Word for word, the data below must be repeated in full; no picture is to be included.

----- Provided data -----

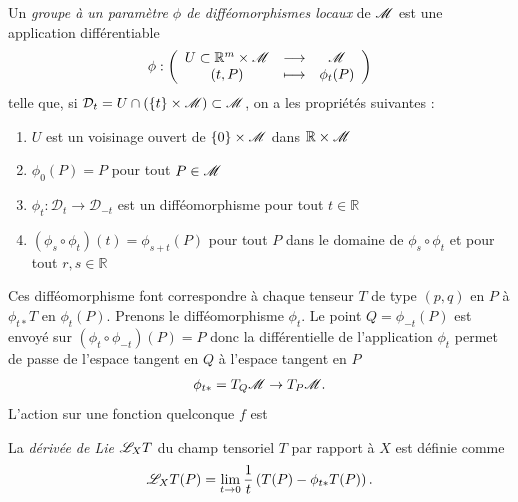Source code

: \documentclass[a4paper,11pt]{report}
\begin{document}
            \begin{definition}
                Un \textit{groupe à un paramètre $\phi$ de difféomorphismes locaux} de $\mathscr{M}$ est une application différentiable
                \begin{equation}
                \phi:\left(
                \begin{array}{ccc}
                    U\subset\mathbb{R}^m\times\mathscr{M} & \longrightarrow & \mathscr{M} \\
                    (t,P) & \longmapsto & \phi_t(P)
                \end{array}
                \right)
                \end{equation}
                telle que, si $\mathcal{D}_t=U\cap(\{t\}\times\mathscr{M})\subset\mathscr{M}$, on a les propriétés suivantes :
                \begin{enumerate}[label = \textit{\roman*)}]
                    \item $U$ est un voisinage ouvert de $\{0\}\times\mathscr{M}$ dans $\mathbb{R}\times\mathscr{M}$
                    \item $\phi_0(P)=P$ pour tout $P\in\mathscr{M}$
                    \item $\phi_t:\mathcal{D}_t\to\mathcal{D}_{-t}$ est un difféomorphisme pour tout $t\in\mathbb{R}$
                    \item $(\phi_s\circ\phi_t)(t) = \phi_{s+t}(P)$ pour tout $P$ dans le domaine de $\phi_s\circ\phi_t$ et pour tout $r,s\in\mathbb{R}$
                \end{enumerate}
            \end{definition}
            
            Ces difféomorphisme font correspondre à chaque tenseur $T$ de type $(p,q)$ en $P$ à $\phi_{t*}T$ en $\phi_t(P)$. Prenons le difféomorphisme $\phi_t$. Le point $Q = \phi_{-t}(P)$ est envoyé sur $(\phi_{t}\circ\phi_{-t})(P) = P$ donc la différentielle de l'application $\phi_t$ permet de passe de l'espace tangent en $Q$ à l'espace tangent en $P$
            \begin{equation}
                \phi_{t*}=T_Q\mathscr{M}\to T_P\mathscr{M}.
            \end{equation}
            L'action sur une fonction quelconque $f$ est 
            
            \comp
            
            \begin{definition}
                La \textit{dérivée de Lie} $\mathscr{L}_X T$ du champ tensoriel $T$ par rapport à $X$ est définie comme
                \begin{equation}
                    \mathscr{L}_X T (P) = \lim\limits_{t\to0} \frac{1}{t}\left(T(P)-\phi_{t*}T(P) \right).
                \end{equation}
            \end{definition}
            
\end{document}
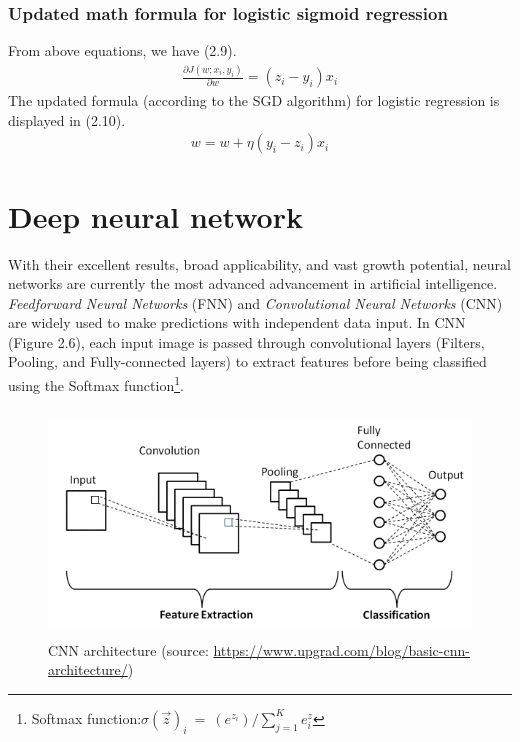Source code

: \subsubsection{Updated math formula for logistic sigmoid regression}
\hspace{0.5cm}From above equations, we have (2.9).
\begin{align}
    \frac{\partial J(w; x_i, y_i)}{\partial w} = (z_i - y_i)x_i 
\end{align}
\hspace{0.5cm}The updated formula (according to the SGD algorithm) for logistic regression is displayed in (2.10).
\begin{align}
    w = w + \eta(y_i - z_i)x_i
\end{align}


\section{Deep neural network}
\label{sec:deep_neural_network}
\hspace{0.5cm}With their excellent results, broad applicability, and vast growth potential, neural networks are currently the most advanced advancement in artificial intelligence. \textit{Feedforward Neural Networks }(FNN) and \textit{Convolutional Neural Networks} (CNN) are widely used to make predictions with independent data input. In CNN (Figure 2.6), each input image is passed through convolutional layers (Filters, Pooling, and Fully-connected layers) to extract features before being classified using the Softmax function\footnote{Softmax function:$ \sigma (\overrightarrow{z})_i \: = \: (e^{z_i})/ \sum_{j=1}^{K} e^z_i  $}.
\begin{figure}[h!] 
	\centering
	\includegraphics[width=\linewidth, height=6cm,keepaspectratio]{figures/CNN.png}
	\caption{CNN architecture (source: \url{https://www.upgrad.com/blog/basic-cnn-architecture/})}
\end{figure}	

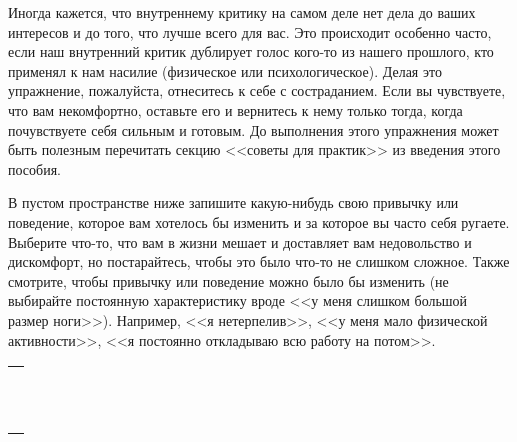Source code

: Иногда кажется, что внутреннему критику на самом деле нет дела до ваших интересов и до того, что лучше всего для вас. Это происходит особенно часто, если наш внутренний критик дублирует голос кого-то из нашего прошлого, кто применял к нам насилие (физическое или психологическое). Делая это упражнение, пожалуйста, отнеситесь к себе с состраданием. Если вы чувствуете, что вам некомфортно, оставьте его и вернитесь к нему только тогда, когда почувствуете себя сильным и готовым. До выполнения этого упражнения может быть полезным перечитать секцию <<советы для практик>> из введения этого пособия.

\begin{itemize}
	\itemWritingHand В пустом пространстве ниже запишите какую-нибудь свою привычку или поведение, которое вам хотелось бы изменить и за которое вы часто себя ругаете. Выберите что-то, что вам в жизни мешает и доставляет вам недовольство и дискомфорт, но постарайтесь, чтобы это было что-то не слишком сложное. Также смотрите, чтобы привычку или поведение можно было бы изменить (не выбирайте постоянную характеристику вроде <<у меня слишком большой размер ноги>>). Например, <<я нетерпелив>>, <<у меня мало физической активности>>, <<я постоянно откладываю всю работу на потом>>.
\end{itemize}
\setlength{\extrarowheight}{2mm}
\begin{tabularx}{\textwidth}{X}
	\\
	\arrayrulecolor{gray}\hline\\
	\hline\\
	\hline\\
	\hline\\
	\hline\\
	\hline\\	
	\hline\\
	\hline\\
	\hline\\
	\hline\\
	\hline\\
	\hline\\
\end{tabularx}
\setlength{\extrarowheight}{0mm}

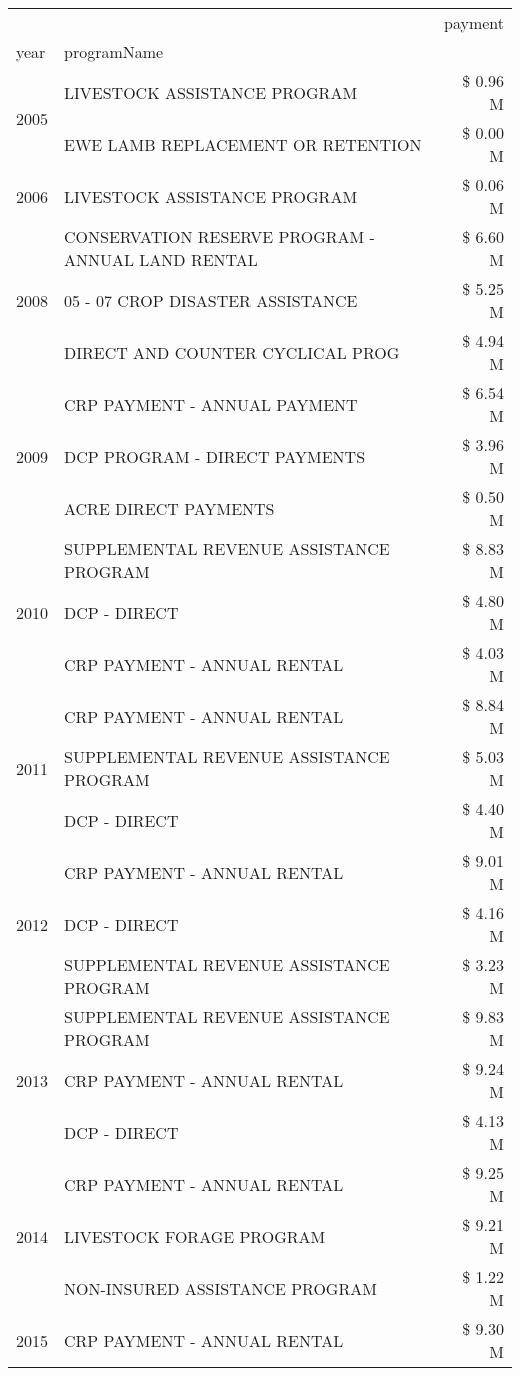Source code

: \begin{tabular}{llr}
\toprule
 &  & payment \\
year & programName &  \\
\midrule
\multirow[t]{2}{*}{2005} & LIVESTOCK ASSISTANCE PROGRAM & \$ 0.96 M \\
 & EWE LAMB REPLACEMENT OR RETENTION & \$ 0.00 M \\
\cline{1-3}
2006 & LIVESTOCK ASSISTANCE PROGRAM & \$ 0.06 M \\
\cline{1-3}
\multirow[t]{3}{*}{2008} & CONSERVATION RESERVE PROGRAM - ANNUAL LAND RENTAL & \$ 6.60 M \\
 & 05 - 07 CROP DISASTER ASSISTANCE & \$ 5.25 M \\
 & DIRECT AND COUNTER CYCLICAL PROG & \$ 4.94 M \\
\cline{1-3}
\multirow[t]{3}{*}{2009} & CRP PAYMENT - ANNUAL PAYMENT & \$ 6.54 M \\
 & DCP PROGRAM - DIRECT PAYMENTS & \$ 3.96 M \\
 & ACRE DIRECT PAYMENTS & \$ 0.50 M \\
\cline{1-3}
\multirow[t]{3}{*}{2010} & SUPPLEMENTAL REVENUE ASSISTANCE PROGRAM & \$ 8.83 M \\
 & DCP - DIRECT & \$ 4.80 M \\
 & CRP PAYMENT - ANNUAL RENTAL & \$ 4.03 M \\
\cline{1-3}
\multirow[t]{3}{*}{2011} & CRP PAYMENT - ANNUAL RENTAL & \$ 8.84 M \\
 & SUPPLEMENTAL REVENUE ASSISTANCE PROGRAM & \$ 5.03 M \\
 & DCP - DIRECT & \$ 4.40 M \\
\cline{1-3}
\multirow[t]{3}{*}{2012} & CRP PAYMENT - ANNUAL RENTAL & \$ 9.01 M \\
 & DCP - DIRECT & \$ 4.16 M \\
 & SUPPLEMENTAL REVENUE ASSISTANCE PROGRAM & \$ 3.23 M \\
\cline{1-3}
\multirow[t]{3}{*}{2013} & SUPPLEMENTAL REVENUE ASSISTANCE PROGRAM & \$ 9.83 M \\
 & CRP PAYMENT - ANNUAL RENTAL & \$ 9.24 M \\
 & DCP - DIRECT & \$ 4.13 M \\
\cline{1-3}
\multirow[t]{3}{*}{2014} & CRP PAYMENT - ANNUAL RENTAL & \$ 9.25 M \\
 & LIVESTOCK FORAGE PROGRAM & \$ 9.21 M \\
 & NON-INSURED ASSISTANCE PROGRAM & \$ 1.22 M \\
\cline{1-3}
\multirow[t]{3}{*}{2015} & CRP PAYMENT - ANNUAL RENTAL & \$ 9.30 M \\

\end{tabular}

-----

Answer to this exercise>
Source code

: \documentclass[a4paper,11pt]{report}
\begin{document}
            \begin{definition}
                Un \textit{groupe à un paramètre $\phi$ de difféomorphismes locaux} de $\mathscr{M}$ est une application différentiable
                \begin{equation}
                \phi:\left(
                \begin{array}{ccc}
                    U\subset\mathbb{R}^m\times\mathscr{M} & \longrightarrow & \mathscr{M} \\
                    (t,P) & \longmapsto & \phi_t(P)
                \end{array}
                \right)
                \end{equation}
                telle que, si $\mathcal{D}_t=U\cap(\{t\}\times\mathscr{M})\subset\mathscr{M}$, on a les propriétés suivantes :
                \begin{enumerate}[label = \textit{\roman*)}]
                    \item $U$ est un voisinage ouvert de $\{0\}\times\mathscr{M}$ dans $\mathbb{R}\times\mathscr{M}$
                    \item $\phi_0(P)=P$ pour tout $P\in\mathscr{M}$
                    \item $\phi_t:\mathcal{D}_t\to\mathcal{D}_{-t}$ est un difféomorphisme pour tout $t\in\mathbb{R}$
                    \item $(\phi_s\circ\phi_t)(t) = \phi_{s+t}(P)$ pour tout $P$ dans le domaine de $\phi_s\circ\phi_t$ et pour tout $r,s\in\mathbb{R}$
                \end{enumerate}
            \end{definition}
            
            Ces difféomorphisme font correspondre à chaque tenseur $T$ de type $(p,q)$ en $P$ à $\phi_{t*}T$ en $\phi_t(P)$. Prenons le difféomorphisme $\phi_t$. Le point $Q = \phi_{-t}(P)$ est envoyé sur $(\phi_{t}\circ\phi_{-t})(P) = P$ donc la différentielle de l'application $\phi_t$ permet de passe de l'espace tangent en $Q$ à l'espace tangent en $P$
            \begin{equation}
                \phi_{t*}=T_Q\mathscr{M}\to T_P\mathscr{M}.
            \end{equation}
            L'action sur une fonction quelconque $f$ est 
            
            \comp
            
            \begin{definition}
                La \textit{dérivée de Lie} $\mathscr{L}_X T$ du champ tensoriel $T$ par rapport à $X$ est définie comme
                \begin{equation}
                    \mathscr{L}_X T (P) = \lim\limits_{t\to0} \frac{1}{t}\left(T(P)-\phi_{t*}T(P) \right).
                \end{equation}
            \end{definition}
            
\end{document}
Source code

: \subsubsection{Updated math formula for logistic sigmoid regression}
\hspace{0.5cm}From above equations, we have (2.9).
\begin{align}
    \frac{\partial J(w; x_i, y_i)}{\partial w} = (z_i - y_i)x_i 
\end{align}
\hspace{0.5cm}The updated formula (according to the SGD algorithm) for logistic regression is displayed in (2.10).
\begin{align}
    w = w + \eta(y_i - z_i)x_i
\end{align}


\section{Deep neural network}
\label{sec:deep_neural_network}
\hspace{0.5cm}With their excellent results, broad applicability, and vast growth potential, neural networks are currently the most advanced advancement in artificial intelligence. \textit{Feedforward Neural Networks }(FNN) and \textit{Convolutional Neural Networks} (CNN) are widely used to make predictions with independent data input. In CNN (Figure 2.6), each input image is passed through convolutional layers (Filters, Pooling, and Fully-connected layers) to extract features before being classified using the Softmax function\footnote{Softmax function:$ \sigma (\overrightarrow{z})_i \: = \: (e^{z_i})/ \sum_{j=1}^{K} e^z_i  $}.
\begin{figure}[h!] 
	\centering
	\includegraphics[width=\linewidth, height=6cm,keepaspectratio]{figures/CNN.png}
	\caption{CNN architecture (source: \url{https://www.upgrad.com/blog/basic-cnn-architecture/})}
\end{figure}	

Source code

: Иногда кажется, что внутреннему критику на самом деле нет дела до ваших интересов и до того, что лучше всего для вас. Это происходит особенно часто, если наш внутренний критик дублирует голос кого-то из нашего прошлого, кто применял к нам насилие (физическое или психологическое). Делая это упражнение, пожалуйста, отнеситесь к себе с состраданием. Если вы чувствуете, что вам некомфортно, оставьте его и вернитесь к нему только тогда, когда почувствуете себя сильным и готовым. До выполнения этого упражнения может быть полезным перечитать секцию <<советы для практик>> из введения этого пособия.

\begin{itemize}
	\itemWritingHand В пустом пространстве ниже запишите какую-нибудь свою привычку или поведение, которое вам хотелось бы изменить и за которое вы часто себя ругаете. Выберите что-то, что вам в жизни мешает и доставляет вам недовольство и дискомфорт, но постарайтесь, чтобы это было что-то не слишком сложное. Также смотрите, чтобы привычку или поведение можно было бы изменить (не выбирайте постоянную характеристику вроде <<у меня слишком большой размер ноги>>). Например, <<я нетерпелив>>, <<у меня мало физической активности>>, <<я постоянно откладываю всю работу на потом>>.
\end{itemize}
\setlength{\extrarowheight}{2mm}
\begin{tabularx}{\textwidth}{X}
	\\
	\arrayrulecolor{gray}\hline\\
	\hline\\
	\hline\\
	\hline\\
	\hline\\
	\hline\\	
	\hline\\
	\hline\\
	\hline\\
	\hline\\
	\hline\\
	\hline\\
\end{tabularx}
\setlength{\extrarowheight}{0mm}

Source code

: \begin{tabular}{llr}
\toprule
 &  & payment \\
year & programName &  \\
\midrule
\multirow[t]{2}{*}{2005} & LIVESTOCK ASSISTANCE PROGRAM & \$ 0.96 M \\
 & EWE LAMB REPLACEMENT OR RETENTION & \$ 0.00 M \\
\cline{1-3}
2006 & LIVESTOCK ASSISTANCE PROGRAM & \$ 0.06 M \\
\cline{1-3}
\multirow[t]{3}{*}{2008} & CONSERVATION RESERVE PROGRAM - ANNUAL LAND RENTAL & \$ 6.60 M \\
 & 05 - 07 CROP DISASTER ASSISTANCE & \$ 5.25 M \\
 & DIRECT AND COUNTER CYCLICAL PROG & \$ 4.94 M \\
\cline{1-3}
\multirow[t]{3}{*}{2009} & CRP PAYMENT - ANNUAL PAYMENT & \$ 6.54 M \\
 & DCP PROGRAM - DIRECT PAYMENTS & \$ 3.96 M \\
 & ACRE DIRECT PAYMENTS & \$ 0.50 M \\
\cline{1-3}
\multirow[t]{3}{*}{2010} & SUPPLEMENTAL REVENUE ASSISTANCE PROGRAM & \$ 8.83 M \\
 & DCP - DIRECT & \$ 4.80 M \\
 & CRP PAYMENT - ANNUAL RENTAL & \$ 4.03 M \\
\cline{1-3}
\multirow[t]{3}{*}{2011} & CRP PAYMENT - ANNUAL RENTAL & \$ 8.84 M \\
 & SUPPLEMENTAL REVENUE ASSISTANCE PROGRAM & \$ 5.03 M \\
 & DCP - DIRECT & \$ 4.40 M \\
\cline{1-3}
\multirow[t]{3}{*}{2012} & CRP PAYMENT - ANNUAL RENTAL & \$ 9.01 M \\
 & DCP - DIRECT & \$ 4.16 M \\
 & SUPPLEMENTAL REVENUE ASSISTANCE PROGRAM & \$ 3.23 M \\
\cline{1-3}
\multirow[t]{3}{*}{2013} & SUPPLEMENTAL REVENUE ASSISTANCE PROGRAM & \$ 9.83 M \\
 & CRP PAYMENT - ANNUAL RENTAL & \$ 9.24 M \\
 & DCP - DIRECT & \$ 4.13 M \\
\cline{1-3}
\multirow[t]{3}{*}{2014} & CRP PAYMENT - ANNUAL RENTAL & \$ 9.25 M \\
 & LIVESTOCK FORAGE PROGRAM & \$ 9.21 M \\
 & NON-INSURED ASSISTANCE PROGRAM & \$ 1.22 M \\
\cline{1-3}
\multirow[t]{3}{*}{2015} & CRP PAYMENT - ANNUAL RENTAL & \$ 9.30 M \\

\end{tabular}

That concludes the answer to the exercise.